The Art of Architectural Analysis: Utilization, Throughput, Latency

Putting TinyXPU Under the Microscope

Mar 30, 2026

Disclaimer: Opinions shared in this, and all my posts are mine, and mine alone. They do not reflect the views of my employer(s) and are not investment advice.

In this post, we introduce the art of architectural analysis through three key concepts and use them to evaluate the TinyXPU architecture - a systolic array based 2D matrix multiplication accelerator we designed to study the evolving trends in custom silicon. The ability to analyze architectures is becoming an increasingly valuable skill - especially in a world of rapidly growing custom architectures. So, whether you’re a software or hardware engineer, you will benefit from reading about these concepts.

If you are new here, this post is part of our ongoing series on custom accelerators. In the first part of this series, we motivated the need for a bridge between a software engineer (Alice) to a new architecture developed by a hardware engineer (Harry).

Mapping algorithms to custom silicon - Part 1

Bharath Suresh and Avik De

Feb 9

Read full story

In the second part, we introduced our TinyXPU project - a practical demonstration of the hardware-software bridge.

Mapping Algorithms to Custom Silicon - Part 2

Bharath Suresh and Avik De

Mar 15

Read full story

While we recommend reading the first two parts, it’s not a prerequisite as this post takes a slightly different direction.

Why does Architectural Analysis matter?

So far, we’ve focused on how Alice and Harry can work together more effectively. Using a framework like ONNX, we showed that Alice can now target many different architectures (and many different Harrys) with relative ease.

This naturally leads to the next question: How does Alice decide which Harry to choose?

At first glance, the answer seems simple: Alice would pick the “best architecture” for her algorithm. But what does “best” actually mean?

From Alice’s perspective, it could mean:

I want my algorithm to finish faster
I want to start seeing outputs as early as possible
I want it to fit within a smartwatch, a robot, or a datacenter

From Harry’s perspective, the architecture might be “best” because:

It reduces the number of arithmetic operations or data movement
It runs at a higher clock frequency than competitors
It occupies less chip area than other implementations

Clearly, Alice and Harry are both trying to communicate.

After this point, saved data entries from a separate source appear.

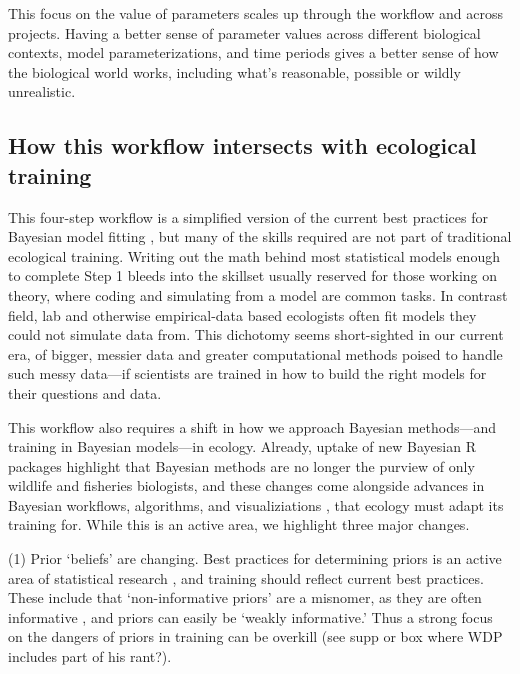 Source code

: \documentclass[11pt]{article}
\begin{document}
This focus on the value of parameters scales up through the workflow and across projects. Having a better sense of parameter values across different biological contexts, model parameterizations, and time periods gives a better sense of how the biological world works, including what's reasonable, possible or wildly unrealistic. %

\subsection{How this workflow intersects with ecological training} %

This four-step workflow is a simplified version of the current best practices for Bayesian model fitting  \citep{betanworkflow,vandeschoot2021}, but many of the skills required are not part of traditional ecological training. Writing out the math behind most statistical models enough to complete Step 1 bleeds into the skillset usually reserved for those working on theory, where coding and simulating from a model are common tasks. In contrast field, lab and otherwise empirical-data based ecologists often fit models they could not simulate data from. This dichotomy seems short-sighted in our current era, of bigger, messier data and greater computational methods poised to handle such messy data---if scientists are trained in how to build the right models for their questions and data. %

This workflow also requires a shift in how we approach Bayesian methods---and training in Bayesian models---in ecology. Already, uptake of new Bayesian \textsf{R} packages highlight that Bayesian methods are no longer the purview of only wildlife and fisheries biologists, and these changes come alongside advances in Bayesian workflows, algorithms, and visualiziations \citep[e.g.][]{betanworkflow,vandeschoot2021,gabryvis}, that ecology must adapt its training for. While this is an active area, we highlight three major changes.

(1) Prior `beliefs' are changing. Best practices for determining priors is an active area of statistical research \citep{BDA,regotherstories}, and training should reflect current best practices. These include that `non-informative priors' are a misnomer, as they are often informative  \citep{lemoine2019}, and priors can easily be `weakly informative.' Thus a strong focus on the dangers of priors in training can be overkill (see supp or box where WDP includes part of his rant?). 
\end{document}
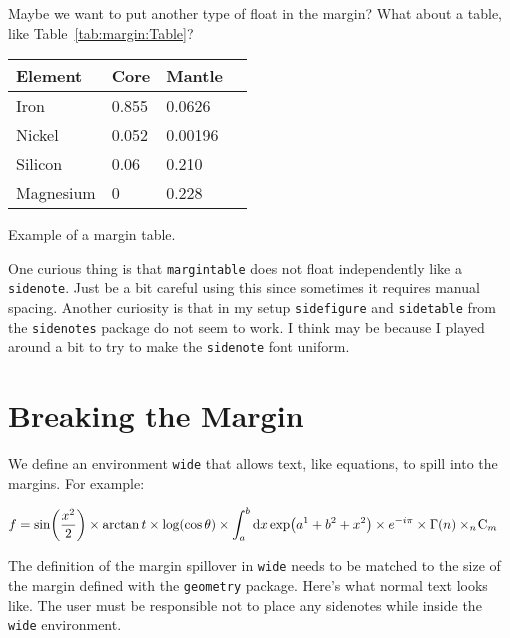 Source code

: Maybe we want to put another type of float in the margin?
What about a table, like Table~\ref{tab:margin:Table}?
% 
\begin{margintable}[-1em]
\small
    \begin{tabular}{ @{} llll @{} } \toprule %
        Element 
        & Core
        & Mantle
        \\ \hline
        Iron 
        & 0.855 
        & 0.0626 
        \\
        Nickel 
        & 0.052 
        & 0.00196 
        \\
        Silicon 
        & 0.06 
        & 0.210 
        \\
        Magnesium 
        & 0 
        & 0.228 
        \\ \bottomrule
    \end{tabular}
    \caption{Example of a margin table.}
    \label{tab:margin:Table}
\end{margintable}
One curious thing is that \texttt{margintable} does not float independently like a \texttt{sidenote}. Just be a bit careful using this since sometimes it requires manual spacing.
Another curiosity is that in my setup \texttt{sidefigure} and \texttt{sidetable} from the \texttt{sidenotes} package do not seem to work. I think may be because I played around a bit to try to make the \texttt{sidenote} font uniform.

\section{Breaking the Margin}


We define an environment \texttt{wide} that allows text, like equations, to spill into the margins. For example:
\begin{wide}
\begin{align}
f &= \sin\mleft(\frac{x^2}{2}\mright)
\times \arctan t 
\times \log \mleft(\cos \theta\mright)
\times \int_a^b \D{}x \exp\mleft(a^1 + b^2 + x^2\mright)
\times e^{-i\pi} 
\times \Gamma(n) 
\times _{n\!}\text{C}_m
\end{align}
\end{wide}
\begin{wide}
The definition of the margin spillover in \texttt{wide} needs to be matched to the size of the margin defined with the \texttt{geometry} package. Here's what normal text looks like.  The user must be responsible not to place any sidenotes while inside the \texttt{wide} environment.
\end{wide}


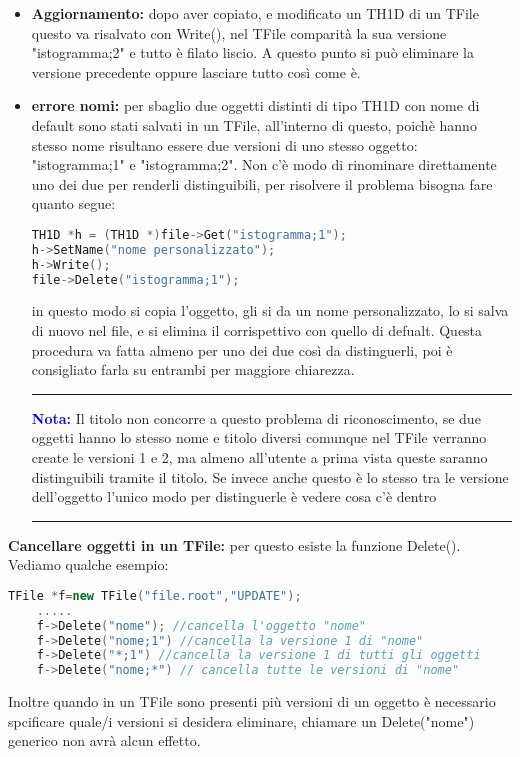 \begin{itemize}
	\item \textbf{Aggiornamento:} dopo aver copiato, e modificato un TH1D di un TFile questo va risalvato con Write(), nel TFile comparità la sua versione "istogramma;2" e tutto è filato liscio. A questo punto si può eliminare la versione precedente oppure lasciare tutto così come è.
	\item  \textbf{errore nomi:} per sbaglio due oggetti distinti di tipo TH1D con nome di default sono stati salvati in un TFile, all'interno di questo, poichè hanno stesso nome risultano essere due versioni di uno stesso oggetto: "istogramma;1" e "istogramma;2". Non c'è modo di rinominare direttamente uno dei due per renderli distinguibili, per risolvere il problema bisogna fare quanto segue:
\begin{lstlisting}[language=C++,label={cod1},mathescape=true,breaklines=true]
TH1D *h = (TH1D *)file->Get("istogramma;1");
h->SetName("nome personalizzato");
h->Write();
file->Delete("istogramma;1");
\end{lstlisting}
in questo modo si copia l'oggetto, gli si da un nome personalizzato, lo si salva di nuovo nel file, e si elimina il corrispettivo con quello di defualt. Questa procedura va fatta almeno per uno dei due così da distinguerli, poi è consigliato farla su entrambi per maggiore chiarezza.\\
{\color{blue} \rule{\linewidth}{0.5mm}}
\textcolor{blue}{\textbf{Nota:}} Il titolo non concorre a questo problema di riconoscimento, se due oggetti hanno lo stesso nome e titolo diversi comunque nel TFile verranno create le versioni 1 e 2, ma almeno all'utente a prima vista queste saranno distinguibili tramite il titolo. Se invece anche questo è lo stesso tra le versione dell'oggetto l'unico modo per distinguerle è vedere cosa c'è dentro\\
{\color{blue} \rule{\linewidth}{0.5mm}}
\end{itemize}

\textbf{Cancellare oggetti in un TFile:} per questo esiste la funzione Delete(). Vediamo qualche esempio:
\begin{lstlisting}[language=C++,label={cod1},mathescape=true,breaklines=true]
	TFile *f=new TFile("file.root","UPDATE");
	.....
	f->Delete("nome"); //cancella l'oggetto "nome"
	f->Delete("nome;1") //cancella la versione 1 di "nome"
	f->Delete("*;1") //cancella la versione 1 di tutti gli oggetti
	f->Delete("nome;*") // cancella tutte le versioni di "nome"
\end{lstlisting}
Inoltre quando in un TFile sono presenti più versioni di un oggetto è necessario spcificare quale/i versioni si desidera eliminare, chiamare un Delete("nome") generico non avrà alcun effetto.
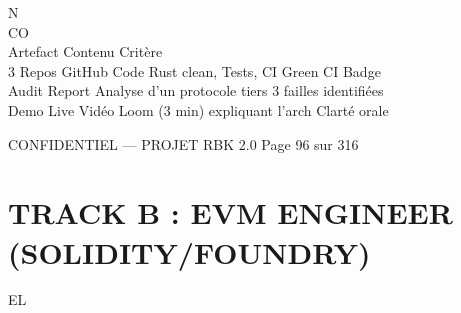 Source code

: N\\
CO\\
Artefact       Contenu                              Critère\\
3 Repos GitHub Code Rust clean, Tests, CI           Green CI Badge\\
Audit Report   Analyse d’un protocole tiers         3 failles identifiées\\
Demo Live      Vidéo Loom (3 min) expliquant l’arch Clarté orale\\
\vspace{0.5em}
\vspace{0.5em}
\vspace{0.5em}
\vspace{0.5em}
\begin{confidential}CONFIDENTIEL — PROJET RBK 2.0                                  Page 96 sur 316\end{confidential}
\section{TRACK B : EVM ENGINEER (SOLIDITY/FOUNDRY)}
\vspace{0.5em}
\vspace{0.5em}
\vspace{0.5em}
\vspace{0.5em}
EL\\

But they are speaking completely different languages. If Harry wants to convince Alice to use his architecture, and Alice wants to make the right choice, they need a shared vocabulary for analyzing architectures. This is where understanding concepts in architectural analysis becomes important.

The Cooking Analogy

To build intuition for the ideas in this post, we’ll use a simple analogy: cooking.

More specifically:

The Algorithm: Boiling eggs
The Hardware: A kitchen stove

Boiling eggs is simple, but it can be done in many different ways.

You might cook eggs one at a time or in batches. You might prioritize getting the first egg ready as quickly as possible or finishing all of them as fast as you can.

Similarly, each stove is different. One might have more burners. Another might heat up faster. A third might support a larger pot but heats up slower.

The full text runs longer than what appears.